My understanding is that 'find_or_new' and 'find_or_create' use the
same attributes - this is both logical and is supported by the source
code.  This 'key' attribute comes from 'find':
http://search.cpan.org/~ash/DBIx-Class-0.08008/lib/DBIx/Class/ResultSet.pm#find

Cheers,
Zbigniew



>
>
>
> Am 15.01.2008 um 08:00 schrieb Zbigniew Lukasiak:
>
>
> > On Jan 14, 2008 10:59 PM, Jason Kohles <email at jasonkohles.com> wrote:
> >>
> >> On Jan 14, 2008, at 2:19 PM, Zbigniew Lukasiak wrote:
> >>
> >>> On Jan 13, 2008 7:20 PM, Matt S Trout <dbix-class at trout.me.uk>
> >>> wrote:
> >>>> On Sun, Jan 13, 2008 at 10:41:43AM +0100, Patrick Weemeeuw wrote:
> >>>>> There is a small bug in find_or_new: when the find part
> >>>>> fails, it calls new_result with the hash containing the
> >>>>> values that were used for the search. It should use no
> >>>>> values at all instead.
> >>>>
> >>>> This isn't a bug. If that's the behaviour you want, do
> >>>>
> >>>> my $o = $rs->find({ id => $id }) || $rs->new({});
> >>>>
> >>>>> Example buggy case: $o = $...->find_or_new( { id => $id } )

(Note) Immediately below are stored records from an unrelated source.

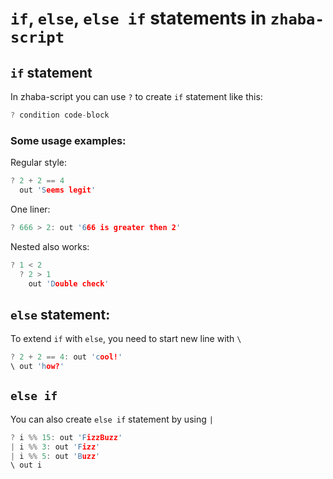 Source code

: # `if`, `else`, `else if` statements in `zhaba-script`

## `if` statement
In zhaba-script you can use `?` to create `if` statement like this:

```c
? condition code-block
```
### Some usage examples:
Regular style:
```c
? 2 + 2 == 4
  out 'Seems legit'
```
One liner:
```c
? 666 > 2: out '666 is greater then 2'
```
Nested also works:
```c
? 1 < 2
  ? 2 > 1
    out 'Double check'
```
## `else` statement:
To extend `if` with `else`, you need to start new line with `\`
```c
? 2 + 2 == 4: out 'cool!'
\ out 'how?'
```
## `else if ` 
You can also create `else if` statement by using `|`
```c
? i %% 15: out 'FizzBuzz'
| i %% 3: out 'Fizz'
| i %% 5: out 'Buzz'
\ out i
``` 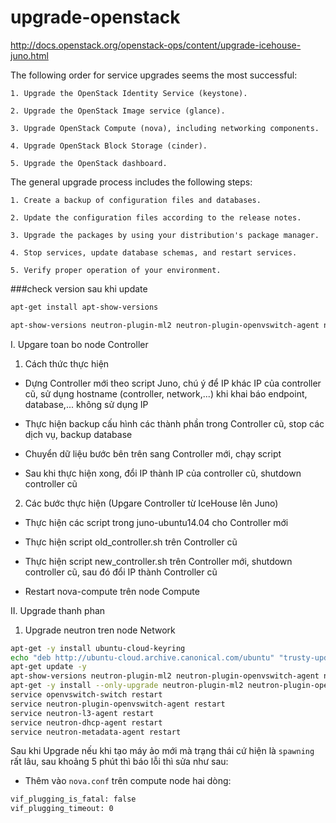 # upgrade-openstack

http://docs.openstack.org/openstack-ops/content/upgrade-icehouse-juno.html 

The following order for service upgrades seems the most successful:

	1. Upgrade the OpenStack Identity Service (keystone).

	2. Upgrade the OpenStack Image service (glance).

	3. Upgrade OpenStack Compute (nova), including networking components.

	4. Upgrade OpenStack Block Storage (cinder).

	5. Upgrade the OpenStack dashboard.


The general upgrade process includes the following steps:

	1. Create a backup of configuration files and databases.

	2. Update the configuration files according to the release notes.

	3. Upgrade the packages by using your distribution's package manager.

	4. Stop services, update database schemas, and restart services.

	5. Verify proper operation of your environment.


###check version sau khi update

```sh
apt-get install apt-show-versions

apt-show-versions neutron-plugin-ml2 neutron-plugin-openvswitch-agent neutron-l3-agent neutron-dhcp-agent
```

I. Upgare toan bo node Controller


1. Cách thức thực hiện

- Dựng Controller mới theo script Juno, chú ý để IP khác IP của controller cũ, sử dụng hostname (controller, network,...) khi khai báo endpoint, database,... không sử dụng IP

- Thực hiện backup cấu hình các thành phần trong Controller cũ, stop các dịch vụ, backup database

- Chuyển dữ liệu bước bên trên sang Controller mới, chạy script

- Sau khi thực hiện xong, đổi IP thành IP của controller cũ, shutdown controller cũ

2. Các bước thực hiện (Upgare Controller từ IceHouse lên Juno)

- Thực hiện các script trong juno-ubuntu14.04 cho Controller mới

- Thực hiện script old_controller.sh trên Controller cũ

- Thực hiện script new_controller.sh trên Controller mới, shutdown controller cũ, sau đó đổi IP thành Controller cũ

- Restart nova-compute trên node Compute


II. Upgrade thanh phan

1. Upgrade neutron tren node Network

```sh
apt-get -y install ubuntu-cloud-keyring
echo "deb http://ubuntu-cloud.archive.canonical.com/ubuntu" "trusty-updates/juno main" > /etc/apt/sources.list.d/cloudarchive-juno.list
apt-get update -y
apt-show-versions neutron-plugin-ml2 neutron-plugin-openvswitch-agent neutron-l3-agent neutron-dhcp-agent
apt-get -y install --only-upgrade neutron-plugin-ml2 neutron-plugin-openvswitch-agent neutron-l3-agent neutron-dhcp-agent
service openvswitch-switch restart
service neutron-plugin-openvswitch-agent restart
service neutron-l3-agent restart
service neutron-dhcp-agent restart
service neutron-metadata-agent restart
```

Sau khi Upgrade nếu khi tạo máy ảo mới mà trạng thái cứ hiện là `spawning` rất lâu, sau khoảng 5 phút thì báo lỗi thì sửa như sau:

- Thêm vào `nova.conf` trên compute node hai dòng:
```sh 
vif_plugging_is_fatal: false
vif_plugging_timeout: 0
```
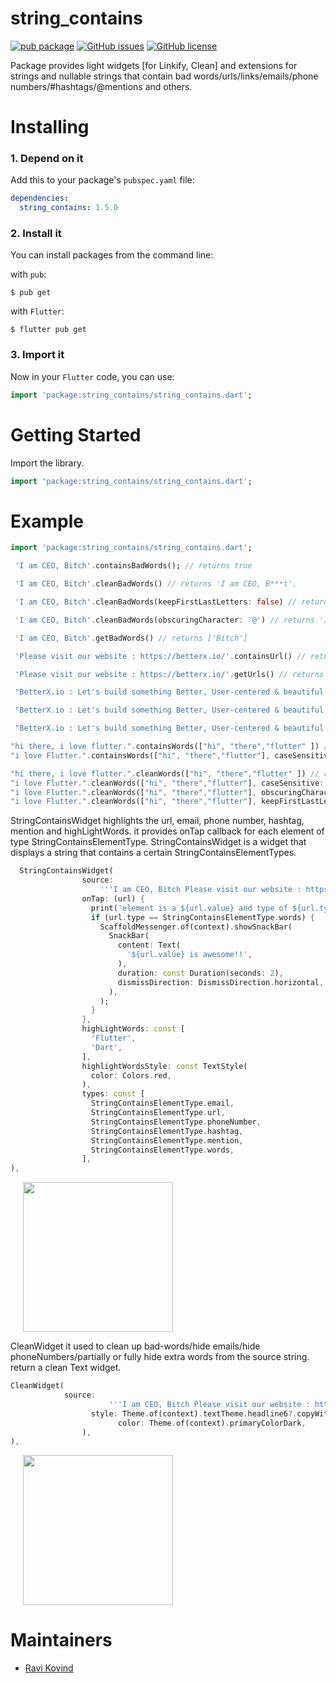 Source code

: # string_contains

[![pub package](https://img.shields.io/pub/v/string_contains?style=flat)](https://pub.dev/packages/string_contains)
[![GitHub issues](https://img.shields.io/github/issues/betterxio/string_contains?style=flat)](https://pub.dev/packages/string_contains)
[![GitHub license](https://img.shields.io/github/license/betterxio/string_contains?style=flat)](https://pub.dev/packages/string_contains)

Package provides light widgets [for Linkify, Clean] and extensions for strings and nullable strings that contain bad words/urls/links/emails/phone numbers/#hashtags/@mentions and others.

# Installing

### 1. Depend on it

Add this to your package's `pubspec.yaml` file:

```yaml
dependencies:
  string_contains: 1.5.0
```

### 2. Install it

You can install packages from the command line:

with `pub`:

```
$ pub get
```

with `Flutter`:

```
$ flutter pub get
```

### 3. Import it

Now in your `Flutter` code, you can use:

```dart
import 'package:string_contains/string_contains.dart';
```

# Getting Started

Import the library.

```dart
import 'package:string_contains/string_contains.dart';
```

# Example

```dart
import 'package:string_contains/string_contains.dart';
```

```dart
 'I am CEO, Bitch'.containsBadWords(); // returns true

 'I am CEO, Bitch'.cleanBadWords() // returns 'I am CEO, B***t'.

 'I am CEO, Bitch'.cleanBadWords(keepFirstLastLetters: false) // returns 'I am CEO, *****'.

 'I am CEO, Bitch'.cleanBadWords(obscuringCharacter: '@') // returns 'I am CEO, B@@@h'.

 'I am CEO, Bitch'.getBadWords() // returns ['Bitch']

 'Please visit our website : https://betterx.io/'.containsUrl() // returns true

 'Please visit our website : https://betterx.io/'.getUrls() // returns ['https://betterx.io/']

 "BetterX.io : Let's build something Better, User-centered & beautiful together\n for more info contact us at : info@betterx.io".containsEmail() // returns true

 "BetterX.io : Let's build something Better, User-centered & beautiful together\n for more info contact us at : info@betterx.io".getEmails() // returns ['betterx.io']

 "BetterX.io : Let's build something Better, User-centered & beautiful together\n for more info contact us at : info@betterx.io".hideEmails() // returns "BetterX.io : Let's build something Better, User-centered & beautiful together\n for more info contact us at : in**@betterx.io

```

```dart
"hi there, i love flutter.".containsWords(["hi", "there","flutter" ]) // returns true
"i love Flutter.".containsWords(["hi", "there","flutter"], caseSensitive: true) // returns false
```

```dart
"hi there, i love flutter.".cleanWords(["hi", "there","flutter" ]) // returns "**, t***e, i love F*****r."
"i love Flutter.".cleanWords(["hi", "there","flutter"], caseSensitive: true) // returns "i love Flutter."
"i love Flutter.".cleanWords(["hi", "there","flutter"], obscuringCharacter: '#') // returns "i love F#####r."
"i love Flutter.".cleanWords(["hi", "there","flutter"], keepFirstLastLetters: false) // returns "i love *******."
```

StringContainsWidget highlights the url, email, phone number, hashtag, mention and highLightWords. it provides onTap callback for each element of type StringContainsElementType.
StringContainsWidget is a widget that displays a string that contains a certain StringContainsElementTypes.

```dart
  StringContainsWidget(
                source:
                    '''I am CEO, Bitch Please visit our website : https://betterx.io/. Please visit our website : https://betterx.io/ and you can search for any thing on google : google.com, I love Dart : https://dart.dev/, you can practice on : https://dartpad.dev/. Flutter uses Dart, you can create your own app with Flutter : https://flutter.dev/, this is a good example of Flutter : https://flutter.dev/docs/get-started/. BetterX.io : Let's build something Better, User-centered & beautiful together for more info contact us at : info@betterx.io. My Personal Email : ravikumar2710999@gmail.com. A fake email : gedoye9446@roxoas.com. My Phone Number : +91-9000000001. I love Dart and Flutter I love #dart and #flutter. @flutter is #awesome''',
                onTap: (url) {
                  print('element is a ${url.value} and type of ${url.type}');
                  if (url.type == StringContainsElementType.words) {
                    ScaffoldMessenger.of(context).showSnackBar(
                      SnackBar(
                        content: Text(
                          '${url.value} is awesome!!',
                        ),
                        duration: const Duration(seconds: 2),
                        dismissDirection: DismissDirection.horizontal,
                      ),
                    );
                  }
                },
                highLightWords: const [
                  'Flutter',
                  'Dart',
                ],
                highlightWordsStyle: const TextStyle(
                  color: Colors.red,
                ),
                types: const [
                  StringContainsElementType.email,
                  StringContainsElementType.url,
                  StringContainsElementType.phoneNumber,
                  StringContainsElementType.hashtag,
                  StringContainsElementType.mention,
                  StringContainsElementType.words,
                ],
),
```

<p>
    <img src="https://raw.githubusercontent.com/betterxio/string_contains/main/assets/string-contains-widget.png" width="240px" height="auto" hspace="20"/>
<p>

CleanWidget
it used to clean up bad-words/hide emails/hide phoneNumbers/partially or fully hide extra words from the source string. return a clean Text widget.

```dart
CleanWidget(
            source:
                      '''I am CEO, Bitch Please visit our website : https://betterx.io/. Please visit our website : https://betterx.io/ and you can search for any thing on google : google.com, I love Dart : https://dart.dev/, you can practice on : https://dartpad.dev/. Flutter uses Dart, you can create your own app with Flutter : https://flutter.dev/, this is a good example of Flutter : https://flutter.dev/docs/get-started/. BetterX.io : Let's build something Better, User-centered & beautiful together for more info contact us at : info@betterx.io. My Personal Email : ravikumar2710999@gmail.com. A fake email : gedoye9446@roxoas.com. My Phone Number : +91-9000000001 I love Dart and Flutter I love #dart and #flutter. @flutter is #awesome''',
                  style: Theme.of(context).textTheme.headline6?.copyWith(
                        color: Theme.of(context).primaryColorDark,
                ),
),
```

</p>
    <img src="https://raw.githubusercontent.com/betterxio/string_contains/main/assets/clean-widget.png" width="240px" height="auto" hspace="20"/>
</p>

# Maintainers

- [Ravi Kovind](https://ravikovind.github.io/)

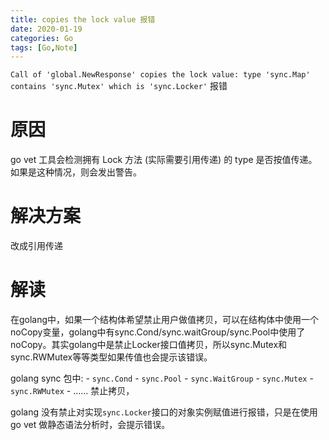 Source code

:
 ```yaml
---
title: copies the lock value 报错
date: 2020-01-19
categories: Go
tags: [Go,Note]
---
```


`Call of 'global.NewResponse' copies the lock value: type 'sync.Map' contains 'sync.Mutex' which is 'sync.Locker'` 报错

# 原因

go vet 工具会检测拥有 Lock 方法 (实际需要引用传递) 的 type 是否按值传递。如果是这种情况，则会发出警告。

# 解决方案

改成引用传递

# 解读

在golang中，如果一个结构体希望禁止用户做值拷贝，可以在结构体中使用一个noCopy变量，golang中有sync.Cond/sync.waitGroup/sync.Pool中使用了noCopy。其实golang中是禁止Locker接口值拷贝，所以sync.Mutex和sync.RWMutex等等类型如果传值也会提示该错误。

golang sync 包中:
\- `sync.Cond`
\- `sync.Pool`
\- `sync.WaitGroup`
\- `sync.Mutex`
\- `sync.RWMutex`
\- ……
禁止拷贝，

golang 没有禁止对实现`sync.Locker`接口的对象实例赋值进行报错，只是在使用go vet 做静态语法分析时，会提示错误。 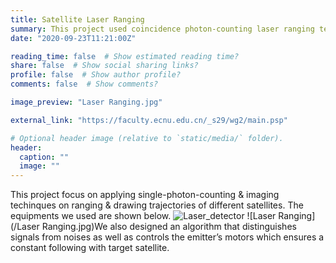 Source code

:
 ```yaml
---
title: Satellite Laser Ranging
summary: This project used coincidence photon-counting laser ranging technique to draw trajectories of several satellites. Advised by Researcher Guang Wu, East China Normal University, Shanghai, China
date: "2020-09-23T11:21:00Z"

reading_time: false  # Show estimated reading time?
share: false  # Show social sharing links?
profile: false  # Show author profile?
comments: false  # Show comments?

image_preview: "Laser Ranging.jpg"

external_link: "https://faculty.ecnu.edu.cn/_s29/wg2/main.psp"

# Optional header image (relative to `static/media/` folder).
header:
  caption: ""
  image: ""
---
```

This project focus on applying single-photon-counting & imaging techinques on ranging & drawing trajectories of different satellites. The equipments we used are shown below. ![Laser_detector](/Laser_detector.jpg) ![Laser Ranging](/Laser Ranging.jpg)We also designed an algorithm that distinguishes signals from noises as well as controls the emitter’s motors which ensures a constant following with target satellite.
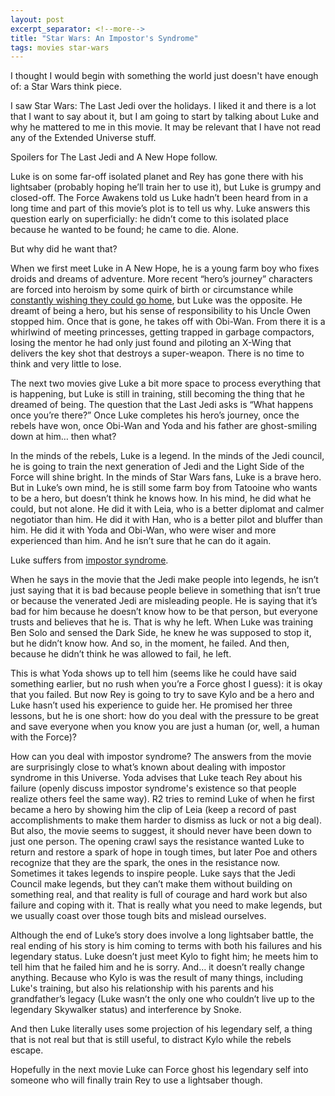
 ```yaml
---
layout: post
excerpt_separator: <!--more-->
title: "Star Wars: An Impostor's Syndrome"
tags: movies star-wars
---
```


I thought I would begin with something the world just doesn't have enough of: a Star Wars think piece.

I saw Star Wars: The Last Jedi over the holidays. I liked it and there is a lot that I want to say about it, but I am going to start by talking about Luke and why he mattered to me in this movie. It may be relevant that I have not read any of the Extended Universe stuff.

Spoilers for The Last Jedi and A New Hope follow.
<!--more-->

Luke is on some far-off isolated planet and Rey has gone there with his lightsaber (probably hoping he’ll train her to use it), but Luke is grumpy and closed-off. The Force Awakens told us Luke hadn’t been heard from in a long time and part of this movie’s plot is to tell us why. Luke answers this question early on superficially: he didn’t come to this isolated place because he wanted to be found; he came to die. Alone.

But why did he want that?

When we first meet Luke in A New Hope, he is a young farm boy who fixes droids and dreams of adventure. More recent “hero’s journey” characters are forced into heroism by some quirk of birth or circumstance while [constantly wishing they could go home](http://tvtropes.org/pmwiki/pmwiki.php/Main/IJustWantToBeNormal), but Luke was the opposite. He dreamt of being a hero, but his sense of responsibility to his Uncle Owen stopped him. Once that is gone, he takes off with Obi-Wan. From there it is a whirlwind of meeting princesses, getting trapped in garbage compactors, losing the mentor he had only just found and piloting an X-Wing that delivers the key shot that destroys a super-weapon. There is no time to think and very little to lose.

The next two movies give Luke a bit more space to process everything that is happening, but Luke is still in training, still becoming the thing that he dreamed of being. The question that the Last Jedi asks is “What happens once you’re there?” Once Luke completes his hero’s journey, once the rebels have won, once Obi-Wan and Yoda and his father are ghost-smiling down at him… then what?

In the minds of the rebels, Luke is a legend. In the minds of the Jedi council, he is going to train the next generation of Jedi and the Light Side of the Force will shine bright. In the minds of Star Wars fans, Luke is a brave hero. But in Luke’s own mind, he is still some farm boy from Tatooine who wants to be a hero, but doesn’t think he knows how. In his mind, he did what he could, but not alone. He did it with Leia, who is a better diplomat and calmer negotiator than him. He did it with Han, who is a better pilot and bluffer than him. He did it with Yoda and Obi-Wan, who were wiser and more experienced than him. And he isn’t sure that he can do it again.

Luke suffers from [impostor syndrome](https://en.wikipedia.org/wiki/Impostor_syndrome).

When he says in the movie that the Jedi make people into legends, he isn’t just saying that it is bad because people believe in something that isn’t true or because the venerated Jedi are misleading people. He is saying that it’s bad for him because he doesn’t know how to be that person, but everyone trusts and believes that he is. That is why he left. When Luke was training Ben Solo and sensed the Dark Side, he knew he was supposed to stop it, but he didn’t know how. And so, in the moment, he failed. And then, because he didn’t think he was allowed to fail, he left.

This is what Yoda shows up to tell him (seems like he could have said something earlier, but no rush when you’re a Force ghost I guess): it is okay that you failed. But now Rey is going to try to save Kylo and be a hero and Luke hasn’t used his experience to guide her. He promised her three lessons, but he is one short: how do you deal with the pressure to be great and save everyone when you know you are just a human (or, well, a human with the Force)?

How can you deal with impostor syndrome? The answers from the movie are surprisingly close to what’s known about dealing with impostor syndrome in this Universe. Yoda advises that Luke teach Rey about his failure (openly discuss impostor syndrome's existence so that people realize others feel the same way). R2 tries to remind Luke of when he first became a hero by showing him the clip of Leia (keep a record of past accomplishments to make them harder to dismiss as luck or not a big deal). But also, the movie seems to suggest, it should never have been down to just one person. The opening crawl says the resistance wanted Luke to return and restore a spark of hope in tough times, but later Poe and others recognize that they are the spark, the ones in the resistance now. Sometimes it takes legends to inspire people. Luke says that the Jedi Council make legends, but they can’t make them without building on something real, and that reality is full of courage and hard work but also failure and coping with it. That is really what you need to make legends, but we usually coast over those tough bits and mislead ourselves.

Although the end of Luke’s story does involve a long lightsaber battle, the real ending of his story is him coming to terms with both his failures and his legendary status. Luke doesn’t just meet Kylo to fight him; he meets him to tell him that he failed him and he is sorry. And… it doesn’t really change anything. Because who Kylo is was the result of many things, including Luke's training, but also his relationship with his parents and his grandfather’s legacy (Luke wasn’t the only one who couldn’t live up to the legendary Skywalker status) and interference by Snoke.

And then Luke literally uses some projection of his legendary self, a thing that is not real but that is still useful, to distract Kylo while the rebels escape.

Hopefully in the next movie Luke can Force ghost his legendary self into someone who will finally train Rey to use a lightsaber though.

> >>>>> with id a not null primary key. When $id is undefined, there
> >>>>> is obviously no row in the DB, and a new result object is
> >>>>> returned. However, the object returned contains the column
> >>>>> id => NULL, which (1) is invalid for this kind of object,
> >>>>> and (2) prevents in some backends (e.g. Pg) that the
> >>>>> sequence is used to generate a unique id.
> >>>>
> >>>> So don't pass id if it isn't a valid value. Passing undef there is
> >>>> a bug
> >>>> in your code, not in DBIx::Class.
> >>>>
> >>>> The usual use of find_or_new is to pass a unique key plus
> >>>> additional
> >>>> attributes to be used for object creation (which are ignored in the
> >>>> find()
> >>>> by specifying the key attr as well). Consider for example
> >>>>
> >>>> my $stats = $schema->resultset('PageViews')->find_or_new(
> >>>>             { page => $page, views => 0 },
> >>>>             { key => 'page' }
> >>>>           );
> >>>>
> >>>
> >>> How can we excercise the _or_new part of find_or_new?
> >>>
> >>
> >> The results you are seeing are *exactly* the way it is expected to
> >> work.  In this example you are doing:
> >>
> >> $rs->find_or_new( { id => undef } )
> >>
> >> and getting back an object where id is undefined.  How is that
> >> mysterious or incorrect behaviour?  You told it 'find me a row in the
> >> database where id is undef, and if you can't find one, create a new
> >> object where id is undef' and that's exactly what it did.
> >>
> >> The big difference between ->find_or_new and ->find_or_create, is
> >> that
> >> ->find_or_new doesn't attempt to do the insert yet, and so is not
> >> guaranteed to return to you an object that even *can* be inserted.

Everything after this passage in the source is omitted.